-- Dataset excerpts follows --

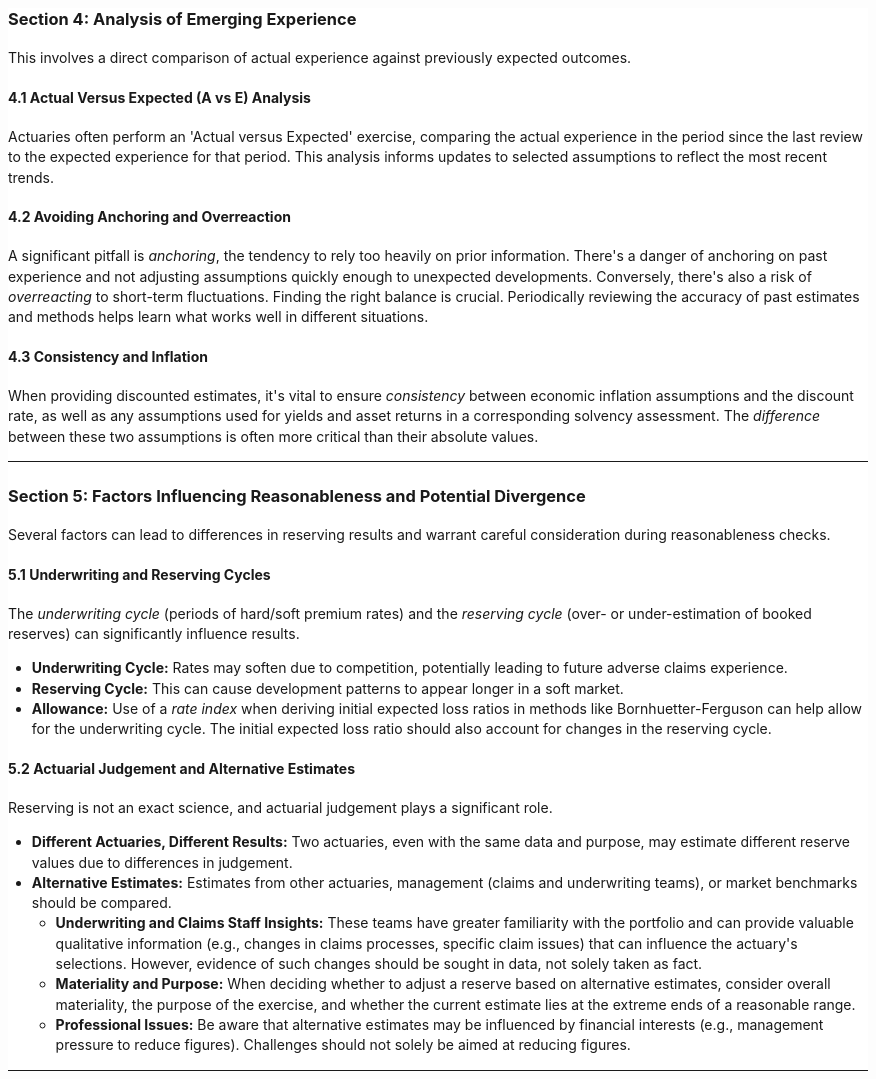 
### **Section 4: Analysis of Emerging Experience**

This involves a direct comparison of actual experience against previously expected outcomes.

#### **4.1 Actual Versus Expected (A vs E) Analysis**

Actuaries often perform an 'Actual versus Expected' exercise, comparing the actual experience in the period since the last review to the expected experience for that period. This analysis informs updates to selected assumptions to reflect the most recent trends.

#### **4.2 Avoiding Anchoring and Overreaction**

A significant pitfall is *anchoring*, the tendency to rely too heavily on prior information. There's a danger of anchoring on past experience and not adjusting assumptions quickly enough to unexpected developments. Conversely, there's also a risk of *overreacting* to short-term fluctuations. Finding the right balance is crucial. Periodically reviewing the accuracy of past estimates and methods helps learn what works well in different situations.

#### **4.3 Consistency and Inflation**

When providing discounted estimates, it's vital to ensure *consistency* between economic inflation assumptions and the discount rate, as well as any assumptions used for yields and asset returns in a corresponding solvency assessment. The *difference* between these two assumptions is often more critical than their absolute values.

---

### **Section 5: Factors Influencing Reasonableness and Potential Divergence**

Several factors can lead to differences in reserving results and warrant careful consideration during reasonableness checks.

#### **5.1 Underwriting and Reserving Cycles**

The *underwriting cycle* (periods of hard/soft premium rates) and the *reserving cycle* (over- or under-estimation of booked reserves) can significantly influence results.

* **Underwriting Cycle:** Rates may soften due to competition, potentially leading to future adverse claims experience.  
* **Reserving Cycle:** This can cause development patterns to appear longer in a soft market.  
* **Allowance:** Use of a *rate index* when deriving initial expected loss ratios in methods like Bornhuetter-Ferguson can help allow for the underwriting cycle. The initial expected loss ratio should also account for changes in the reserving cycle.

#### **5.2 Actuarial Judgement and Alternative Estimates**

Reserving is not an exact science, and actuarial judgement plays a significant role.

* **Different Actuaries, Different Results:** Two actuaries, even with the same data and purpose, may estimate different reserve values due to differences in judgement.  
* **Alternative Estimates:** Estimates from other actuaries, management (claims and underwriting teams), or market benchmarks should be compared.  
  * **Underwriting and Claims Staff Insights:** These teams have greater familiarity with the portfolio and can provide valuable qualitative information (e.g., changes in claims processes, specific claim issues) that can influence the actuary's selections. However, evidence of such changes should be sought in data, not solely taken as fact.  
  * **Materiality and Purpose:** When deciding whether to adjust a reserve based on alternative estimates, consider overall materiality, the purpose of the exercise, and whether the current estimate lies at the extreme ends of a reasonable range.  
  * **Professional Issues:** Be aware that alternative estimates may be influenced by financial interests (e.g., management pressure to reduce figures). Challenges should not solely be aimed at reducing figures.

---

-- Dataset excerpts concluded --
-- Dataset excerpts follows --

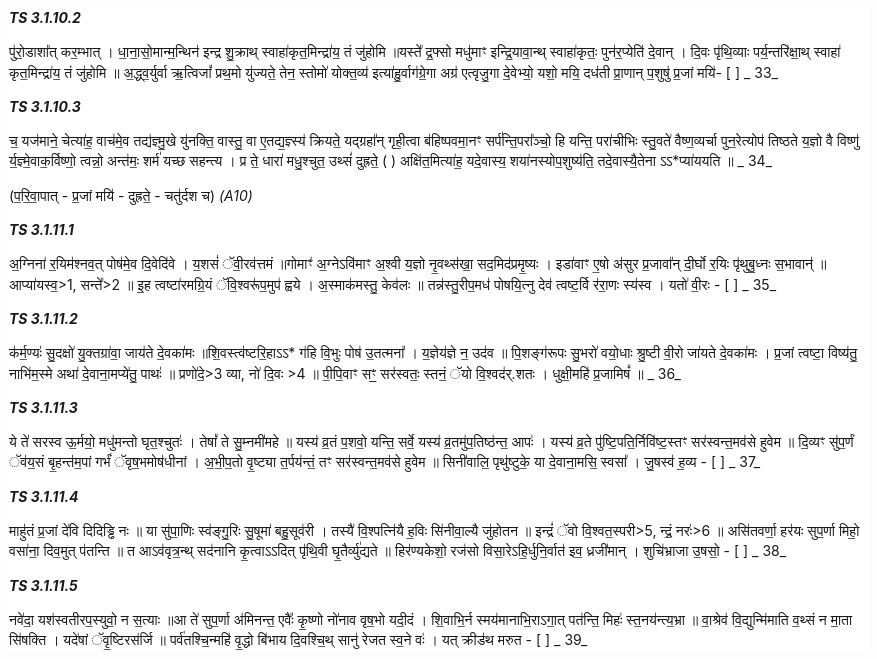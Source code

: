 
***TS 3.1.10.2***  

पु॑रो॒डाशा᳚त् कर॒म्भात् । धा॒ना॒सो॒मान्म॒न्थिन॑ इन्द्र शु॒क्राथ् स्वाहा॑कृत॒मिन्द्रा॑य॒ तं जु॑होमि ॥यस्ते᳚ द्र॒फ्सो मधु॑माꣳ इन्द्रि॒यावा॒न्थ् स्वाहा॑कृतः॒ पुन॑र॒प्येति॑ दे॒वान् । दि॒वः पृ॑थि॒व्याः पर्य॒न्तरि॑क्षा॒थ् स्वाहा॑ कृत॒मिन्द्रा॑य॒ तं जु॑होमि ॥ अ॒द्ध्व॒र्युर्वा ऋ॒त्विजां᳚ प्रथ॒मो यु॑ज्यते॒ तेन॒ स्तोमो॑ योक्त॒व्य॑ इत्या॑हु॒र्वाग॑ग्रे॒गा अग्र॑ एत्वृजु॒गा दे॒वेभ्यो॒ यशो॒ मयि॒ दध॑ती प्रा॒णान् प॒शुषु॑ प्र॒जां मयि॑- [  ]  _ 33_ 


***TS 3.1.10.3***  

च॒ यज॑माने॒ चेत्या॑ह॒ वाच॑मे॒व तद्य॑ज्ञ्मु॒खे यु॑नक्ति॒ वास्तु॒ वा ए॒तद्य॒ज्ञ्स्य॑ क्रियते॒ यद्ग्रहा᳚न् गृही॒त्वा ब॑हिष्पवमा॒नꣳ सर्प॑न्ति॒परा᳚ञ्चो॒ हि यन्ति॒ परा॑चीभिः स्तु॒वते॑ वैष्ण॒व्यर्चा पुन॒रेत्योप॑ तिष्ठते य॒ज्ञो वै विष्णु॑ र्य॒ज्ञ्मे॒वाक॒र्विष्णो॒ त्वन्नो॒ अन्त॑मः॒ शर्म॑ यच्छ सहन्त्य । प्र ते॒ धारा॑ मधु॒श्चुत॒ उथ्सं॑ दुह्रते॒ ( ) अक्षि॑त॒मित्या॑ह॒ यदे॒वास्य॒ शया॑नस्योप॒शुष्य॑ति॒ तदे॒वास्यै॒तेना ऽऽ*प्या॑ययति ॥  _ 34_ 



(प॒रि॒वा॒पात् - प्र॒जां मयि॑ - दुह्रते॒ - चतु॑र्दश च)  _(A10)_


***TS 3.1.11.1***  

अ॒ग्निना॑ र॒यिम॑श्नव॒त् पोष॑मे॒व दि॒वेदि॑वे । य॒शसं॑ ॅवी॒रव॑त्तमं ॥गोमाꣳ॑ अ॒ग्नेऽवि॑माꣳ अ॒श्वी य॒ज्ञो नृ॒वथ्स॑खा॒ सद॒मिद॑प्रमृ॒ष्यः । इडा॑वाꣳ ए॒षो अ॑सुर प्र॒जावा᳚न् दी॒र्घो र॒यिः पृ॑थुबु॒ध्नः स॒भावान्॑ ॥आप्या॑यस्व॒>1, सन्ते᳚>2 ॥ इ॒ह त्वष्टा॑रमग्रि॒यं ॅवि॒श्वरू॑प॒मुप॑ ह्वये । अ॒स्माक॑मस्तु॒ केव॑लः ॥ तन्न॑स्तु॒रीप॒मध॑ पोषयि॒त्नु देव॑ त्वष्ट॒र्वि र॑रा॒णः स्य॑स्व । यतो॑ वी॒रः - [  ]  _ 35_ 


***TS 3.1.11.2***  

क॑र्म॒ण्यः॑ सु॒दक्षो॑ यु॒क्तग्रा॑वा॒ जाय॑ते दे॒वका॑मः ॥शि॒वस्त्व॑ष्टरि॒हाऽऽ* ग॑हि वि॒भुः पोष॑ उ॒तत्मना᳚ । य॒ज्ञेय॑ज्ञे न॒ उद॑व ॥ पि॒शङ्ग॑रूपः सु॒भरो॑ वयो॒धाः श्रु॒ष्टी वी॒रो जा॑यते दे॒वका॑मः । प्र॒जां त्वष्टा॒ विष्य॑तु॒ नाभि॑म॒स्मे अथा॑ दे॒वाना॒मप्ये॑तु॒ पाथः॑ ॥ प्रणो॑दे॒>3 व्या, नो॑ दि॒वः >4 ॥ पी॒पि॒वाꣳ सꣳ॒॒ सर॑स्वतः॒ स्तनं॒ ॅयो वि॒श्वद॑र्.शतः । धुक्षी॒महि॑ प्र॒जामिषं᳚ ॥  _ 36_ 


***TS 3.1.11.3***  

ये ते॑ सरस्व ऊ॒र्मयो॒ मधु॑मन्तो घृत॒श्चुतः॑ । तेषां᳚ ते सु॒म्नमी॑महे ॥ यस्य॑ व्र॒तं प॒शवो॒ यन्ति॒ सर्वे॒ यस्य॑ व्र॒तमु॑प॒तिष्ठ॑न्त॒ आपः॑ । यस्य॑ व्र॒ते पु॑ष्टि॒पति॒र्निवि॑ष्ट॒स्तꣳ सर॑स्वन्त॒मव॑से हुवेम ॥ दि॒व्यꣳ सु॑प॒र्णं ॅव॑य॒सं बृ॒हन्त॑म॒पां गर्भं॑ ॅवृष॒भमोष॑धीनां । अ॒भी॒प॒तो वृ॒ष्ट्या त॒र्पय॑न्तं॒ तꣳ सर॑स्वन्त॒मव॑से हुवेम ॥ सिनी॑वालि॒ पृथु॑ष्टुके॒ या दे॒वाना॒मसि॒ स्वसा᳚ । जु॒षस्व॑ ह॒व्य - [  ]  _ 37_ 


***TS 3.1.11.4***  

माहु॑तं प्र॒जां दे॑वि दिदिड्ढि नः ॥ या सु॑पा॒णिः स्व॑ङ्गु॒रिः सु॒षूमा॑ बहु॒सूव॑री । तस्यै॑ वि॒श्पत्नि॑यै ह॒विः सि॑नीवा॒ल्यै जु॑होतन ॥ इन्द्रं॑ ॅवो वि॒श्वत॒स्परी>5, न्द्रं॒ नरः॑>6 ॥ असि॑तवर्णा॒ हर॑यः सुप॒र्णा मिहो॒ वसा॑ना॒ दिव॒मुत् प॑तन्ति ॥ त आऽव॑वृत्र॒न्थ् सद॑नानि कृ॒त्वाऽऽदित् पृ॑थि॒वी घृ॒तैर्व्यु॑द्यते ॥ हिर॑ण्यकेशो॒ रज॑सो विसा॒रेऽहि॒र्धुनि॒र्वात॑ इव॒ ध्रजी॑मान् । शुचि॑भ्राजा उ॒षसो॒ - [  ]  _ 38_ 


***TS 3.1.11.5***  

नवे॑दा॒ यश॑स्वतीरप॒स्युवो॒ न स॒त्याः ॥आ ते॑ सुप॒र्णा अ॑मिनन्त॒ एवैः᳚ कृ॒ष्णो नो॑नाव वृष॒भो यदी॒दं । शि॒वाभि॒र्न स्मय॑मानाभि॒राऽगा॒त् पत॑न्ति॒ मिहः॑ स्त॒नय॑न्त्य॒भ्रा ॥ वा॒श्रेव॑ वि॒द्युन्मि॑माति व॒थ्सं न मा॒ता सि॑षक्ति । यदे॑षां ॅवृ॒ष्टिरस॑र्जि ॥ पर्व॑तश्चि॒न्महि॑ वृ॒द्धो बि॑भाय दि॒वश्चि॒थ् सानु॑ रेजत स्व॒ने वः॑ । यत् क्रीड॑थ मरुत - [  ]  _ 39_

-- Dataset excerpts concluded --

▶ _Required action_: Count the lines of the entries that hold the string "differences", then state that number and nothing more.

▶ _Response below_: 2